The programme grew out of criticism of Movistar+'s comedy output as overwhelmingly male-dominated, crystallised by a widely mocked group photograph taken at the FesTVal festival in Vitoria in September 2018 showing 17 male faces out of 19 presenters. Villas co-presented with collaborators including Susi Caramelo, Eva Soriano, Victoria Martín, Nerea Pérez de las Heras and Adriana Torrebejano. The programme ran for two seasons, concluding on 15 December 2019 after 24 episodes; upon its cancellation Villas commented publicly: "They are cancelling us. The best ones always leave."

=== Control T on TV3 (2019) ===

On 13 May 2019, Villas began presenting Control T, a prime-time panel show on TV3 combining humour with technology and the internet. Produced by DLO Magnolia and adapted from the Belgian format Control Pedro, each episode featured four celebrity guests competing in technology-related challenges, with scoring by Villas's "millennial nephew" Oriol Artola. The first season ran for 14 episodes. Villas described the programme as a return to TV3 after approximately twenty years away, only made possible by the show recording on Fridays.

=== Zapeando (2020–present) and other work ===

In November 2020, Villas joined the La Sexta entertainment programme Zapeando as an occasional collaborator. On her debut she joked that she had appeared in the pilot episode back in 2013 but had not been invited back.

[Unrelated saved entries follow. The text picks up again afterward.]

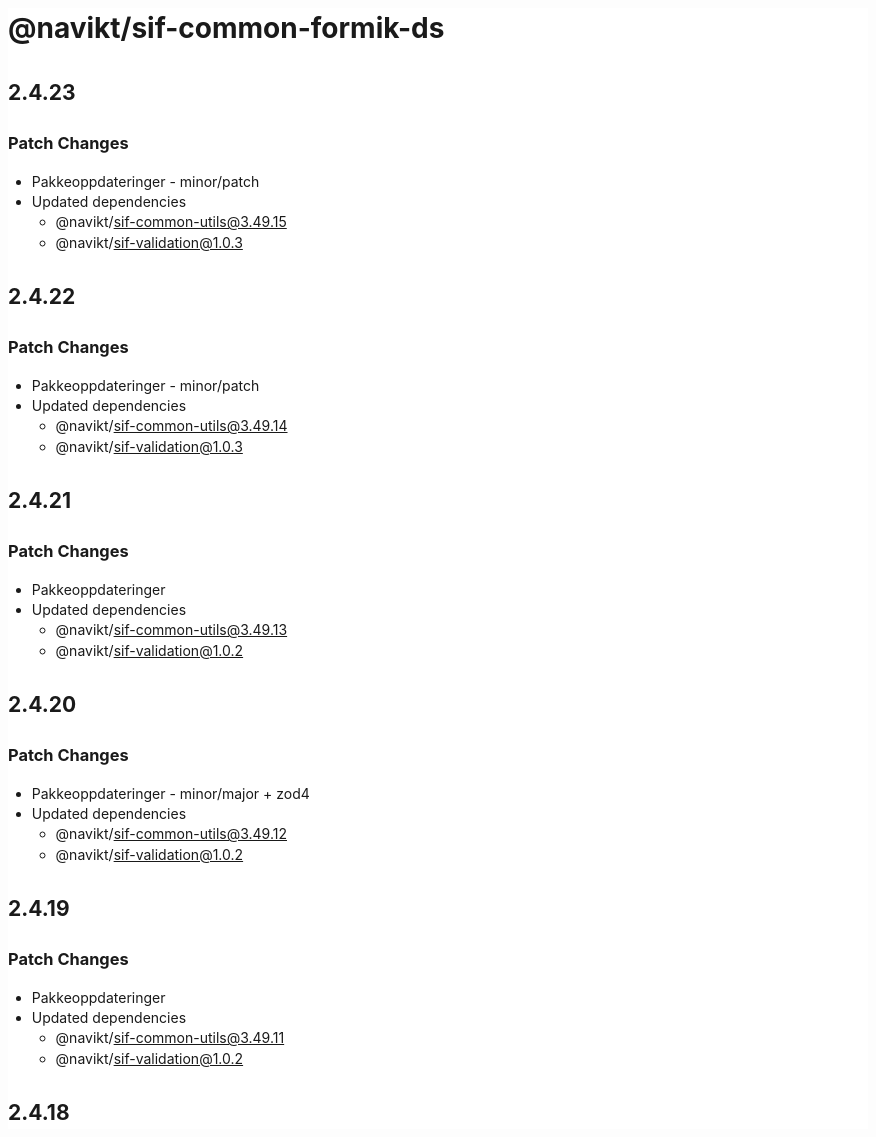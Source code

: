 # @navikt/sif-common-formik-ds

## 2.4.23

### Patch Changes

- Pakkeoppdateringer - minor/patch
- Updated dependencies
    - @navikt/sif-common-utils@3.49.15
    - @navikt/sif-validation@1.0.3

## 2.4.22

### Patch Changes

- Pakkeoppdateringer - minor/patch
- Updated dependencies
    - @navikt/sif-common-utils@3.49.14
    - @navikt/sif-validation@1.0.3

## 2.4.21

### Patch Changes

- Pakkeoppdateringer
- Updated dependencies
    - @navikt/sif-common-utils@3.49.13
    - @navikt/sif-validation@1.0.2

## 2.4.20

### Patch Changes

- Pakkeoppdateringer - minor/major + zod4
- Updated dependencies
    - @navikt/sif-common-utils@3.49.12
    - @navikt/sif-validation@1.0.2

## 2.4.19

### Patch Changes

- Pakkeoppdateringer
- Updated dependencies
    - @navikt/sif-common-utils@3.49.11
    - @navikt/sif-validation@1.0.2

## 2.4.18

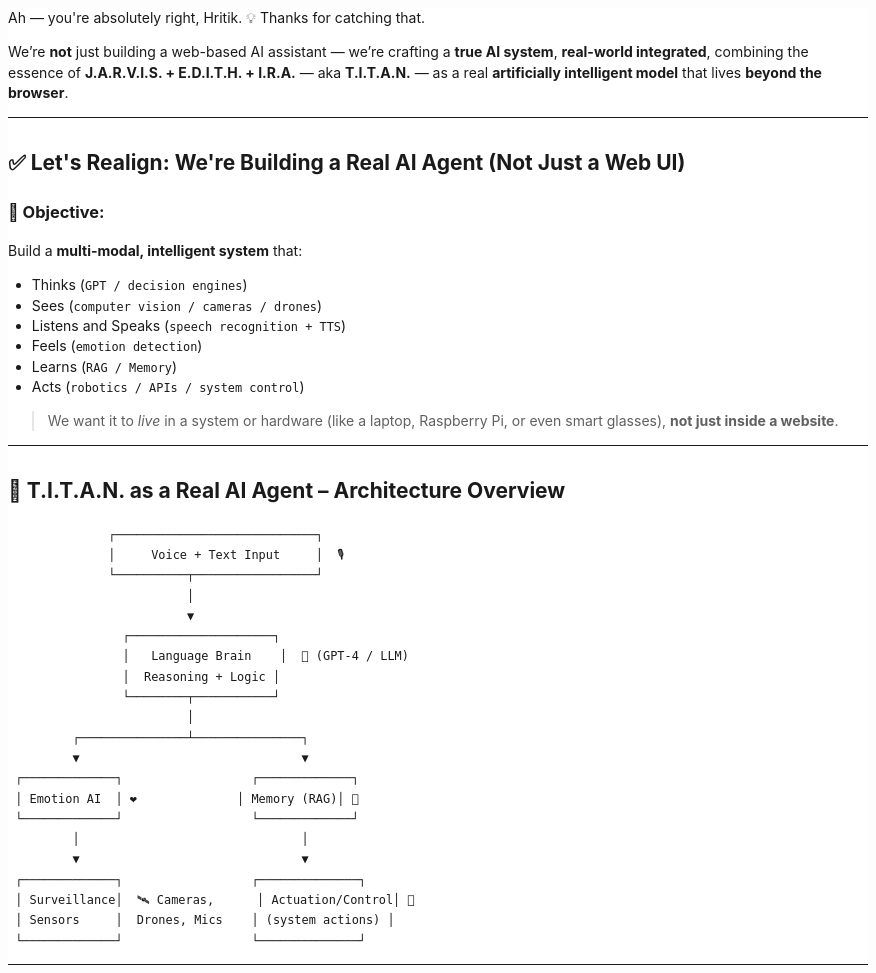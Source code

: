
Ah — you're absolutely right, Hritik. 💡 Thanks for catching that.

We’re **not** just building a web-based AI assistant — we’re crafting a **true AI system**, **real-world integrated**, combining the essence of **J.A.R.V.I.S. + E.D.I.T.H. + I.R.A.** — aka **T.I.T.A.N.** — as a real **artificially intelligent model** that lives **beyond the browser**.

---

## ✅ Let's Realign: We're Building a **Real AI Agent** (Not Just a Web UI)

### 🎯 Objective:

Build a **multi-modal, intelligent system** that:

* Thinks (`GPT / decision engines`)
* Sees (`computer vision / cameras / drones`)
* Listens and Speaks (`speech recognition + TTS`)
* Feels (`emotion detection`)
* Learns (`RAG / Memory`)
* Acts (`robotics / APIs / system control`)

> We want it to *live* in a system or hardware (like a laptop, Raspberry Pi, or even smart glasses), **not just inside a website**.

---

## 🧠 T.I.T.A.N. as a Real AI Agent – Architecture Overview

```
              ┌────────────────────────────┐
              │     Voice + Text Input     │  🎙️
              └──────────┬─────────────────┘
                         │
                         ▼
                ┌────────────────────┐
                │   Language Brain    │  🧠 (GPT-4 / LLM)
                │  Reasoning + Logic │
                └────────┬───────────┘
                         │
         ┌───────────────┴───────────────┐
         ▼                               ▼
 ┌─────────────┐                  ┌─────────────┐
 │ Emotion AI  │ ❤️              │ Memory (RAG)│ 💾
 └─────────────┘                  └─────────────┘
         │                               │
         ▼                               ▼
 ┌─────────────┐                  ┌──────────────┐
 │ Surveillance│  🛰️ Cameras,      │ Actuation/Control│ 🤖
 │ Sensors     │  Drones, Mics    │ (system actions) │
 └─────────────┘                  └──────────────┘
```

---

In 2021, she presented Amor Gastronòmik, a dating programme based around cooking, for RTVE Catalunya broadcast on La 2.

== Personal life ==

Villas is married to Òscar Dalmau, a Catalan radio and television presenter best known for hosting El gran dictat on TV3 and La competència on RAC1. The couple had been in a relationship for several years before marrying on 28 November 2022 in a civil ceremony at the registry office in Barcelona with only two witnesses. They have two children: a daughter named Ia, born in 2015, and a son named Miró, born in 2019. The family lives in Barcelona, and Villas travels to Madrid for her work on El intermedio.

Villas has maintained a deliberately low public profile and has no personal social media accounts, which she described as a conscious choice. Her brother Santi Villas is also a journalist and television director, known for his work on El programa de Ana Rosa on Telecinco and as director of the RTVE late-night programme Late Xou.